WORK REQUEST
Although the data below holds other lines too, output only those from the line with "must be adaptable" up to and including the line with "requires robust mechanisms.", exactly as they appear.

+++ GIVEN DATA +++

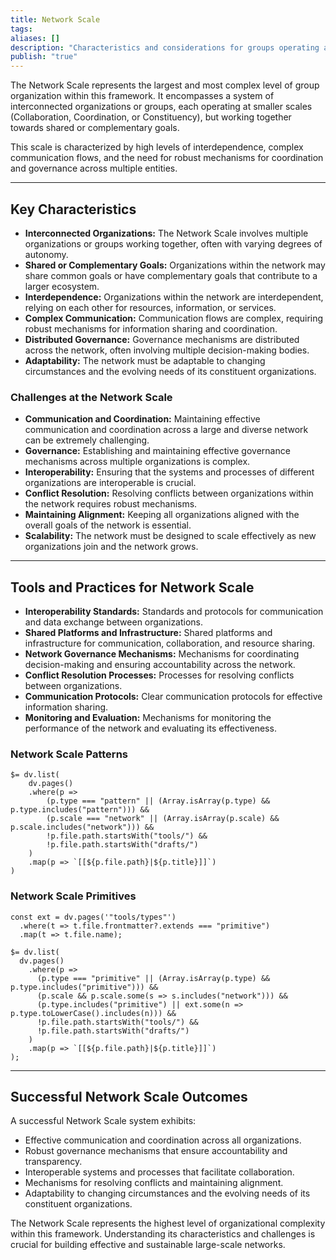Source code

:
 ```yaml
---
title: Network Scale
tags: 
aliases: []
description: "Characteristics and considerations for groups operating at the Network Scale."
publish: "true"
---
```


The Network Scale represents the largest and most complex level of group organization within this framework.  It encompasses a system of interconnected organizations or groups, each operating at smaller scales (Collaboration, Coordination, or Constituency), but working together towards shared or complementary goals. 

This scale is characterized by high levels of interdependence, complex communication flows, and the need for robust mechanisms for coordination and governance across multiple entities.

---

## Key Characteristics

* **Interconnected Organizations:**  The Network Scale involves multiple organizations or groups working together, often with varying degrees of autonomy.
* **Shared or Complementary Goals:**  Organizations within the network may share common goals or have complementary goals that contribute to a larger ecosystem.
* **Interdependence:**  Organizations within the network are interdependent, relying on each other for resources, information, or services.
* **Complex Communication:**  Communication flows are complex, requiring robust mechanisms for information sharing and coordination.
* **Distributed Governance:**  Governance mechanisms are distributed across the network, often involving multiple decision-making bodies.
* **Adaptability:**  The network must be adaptable to changing circumstances and the evolving needs of its constituent organizations.

### Challenges at the Network Scale

* **Communication and Coordination:**  Maintaining effective communication and coordination across a large and diverse network can be extremely challenging.
* **Governance:**  Establishing and maintaining effective governance mechanisms across multiple organizations is complex.
* **Interoperability:**  Ensuring that the systems and processes of different organizations are interoperable is crucial.
* **Conflict Resolution:**  Resolving conflicts between organizations within the network requires robust mechanisms.
* **Maintaining Alignment:**  Keeping all organizations aligned with the overall goals of the network is essential.
* **Scalability:**  The network must be designed to scale effectively as new organizations join and the network grows.

---

## Tools and Practices for Network Scale

* **Interoperability Standards:**  Standards and protocols for communication and data exchange between organizations.
* **Shared Platforms and Infrastructure:**  Shared platforms and infrastructure for communication, collaboration, and resource sharing.
* **Network Governance Mechanisms:**  Mechanisms for coordinating decision-making and ensuring accountability across the network.
* **Conflict Resolution Processes:**  Processes for resolving conflicts between organizations.
* **Communication Protocols:**  Clear communication protocols for effective information sharing.
* **Monitoring and Evaluation:**  Mechanisms for monitoring the performance of the network and evaluating its effectiveness.

### Network Scale Patterns

```dataviewjs
$= dv.list(
    dv.pages()
    .where(p => 
        (p.type === "pattern" || (Array.isArray(p.type) && p.type.includes("pattern"))) &&
        (p.scale === "network" || (Array.isArray(p.scale) && p.scale.includes("network"))) &&
        !p.file.path.startsWith("tools/") &&
        !p.file.path.startsWith("drafts/")
    )
    .map(p => `[[${p.file.path}|${p.title}]]`)
)
```

### Network Scale Primitives

```dataviewjs
const ext = dv.pages('"tools/types"')
  .where(t => t.file.frontmatter?.extends === "primitive")
  .map(t => t.file.name);

$= dv.list(
  dv.pages()
    .where(p =>
      (p.type === "primitive" || (Array.isArray(p.type) && p.type.includes("primitive"))) &&
      (p.scale && p.scale.some(s => s.includes("network"))) &&
      (p.type.includes("primitive") || ext.some(n => p.type.toLowerCase().includes(n))) &&
      !p.file.path.startsWith("tools/") &&
      !p.file.path.startsWith("drafts/")
    )
    .map(p => `[[${p.file.path}|${p.title}]]`)
);
```

---

## Successful Network Scale Outcomes

A successful Network Scale system exhibits:

* Effective communication and coordination across all organizations.
* Robust governance mechanisms that ensure accountability and transparency.
* Interoperable systems and processes that facilitate collaboration.
* Mechanisms for resolving conflicts and maintaining alignment.
* Adaptability to changing circumstances and the evolving needs of its constituent organizations.

The Network Scale represents the highest level of organizational complexity within this framework.  Understanding its characteristics and challenges is crucial for building effective and sustainable large-scale networks.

+++

RESPONSE AREA
* **Adaptability:**  The network must be adaptable to changing circumstances and the evolving needs of its constituent organizations.

### Challenges at the Network Scale

* **Communication and Coordination:**  Maintaining effective communication and coordination across a large and diverse network can be extremely challenging.
* **Governance:**  Establishing and maintaining effective governance mechanisms across multiple organizations is complex.
* **Interoperability:**  Ensuring that the systems and processes of different organizations are interoperable is crucial.
* **Conflict Resolution:**  Resolving conflicts between organizations within the network requires robust mechanisms.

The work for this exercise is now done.